- _Activity_
The entries below must be retyped exactly. Pictures are to be omitted.

Stored data entries:
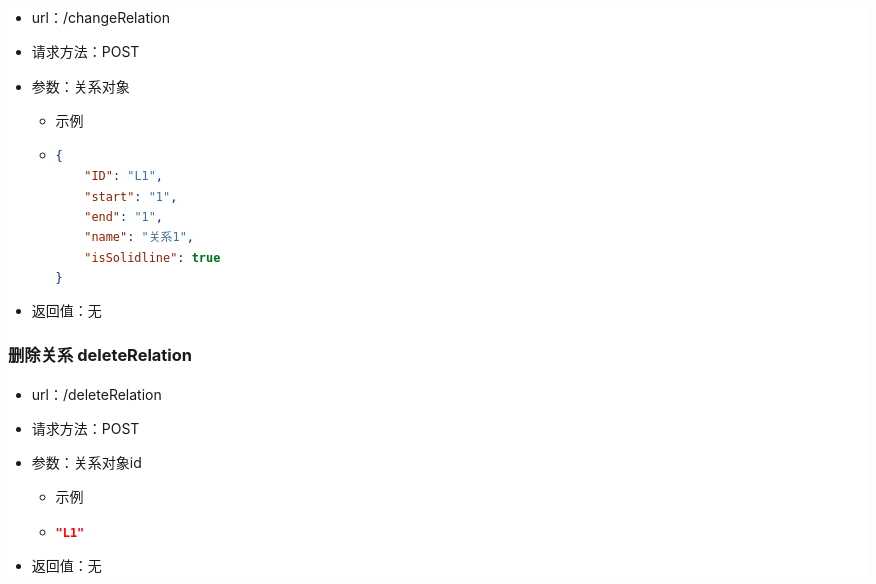 - url：/changeRelation
- 请求方法：POST

- 参数：关系对象

  - 示例

  - ```json
    {
        "ID": "L1",
        "start": "1",
        "end": "1",
        "name": "关系1",
        "isSolidline": true
    }
    ```

- 返回值：无

### 删除关系 deleteRelation

- url：/deleteRelation
- 请求方法：POST

- 参数：关系对象id

  - 示例

  - ```json
    "L1"
    ```

- 返回值：无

- _Solution_
 - url：/changeRelation
- 请求方法：POST

- 参数：关系对象

  - 示例

  - ```json
    {
        "ID": "L1",
        "start": "1",
        "end": "1",
        "name": "关系1",
        "isSolidline": true
    }
    ```

- 返回值：无

### 删除关系 deleteRelation

- url：/deleteRelation
- 请求方法：POST

- 参数：关系对象id

  - 示例

  - ```json
    "L1"
    ```

- 返回值：无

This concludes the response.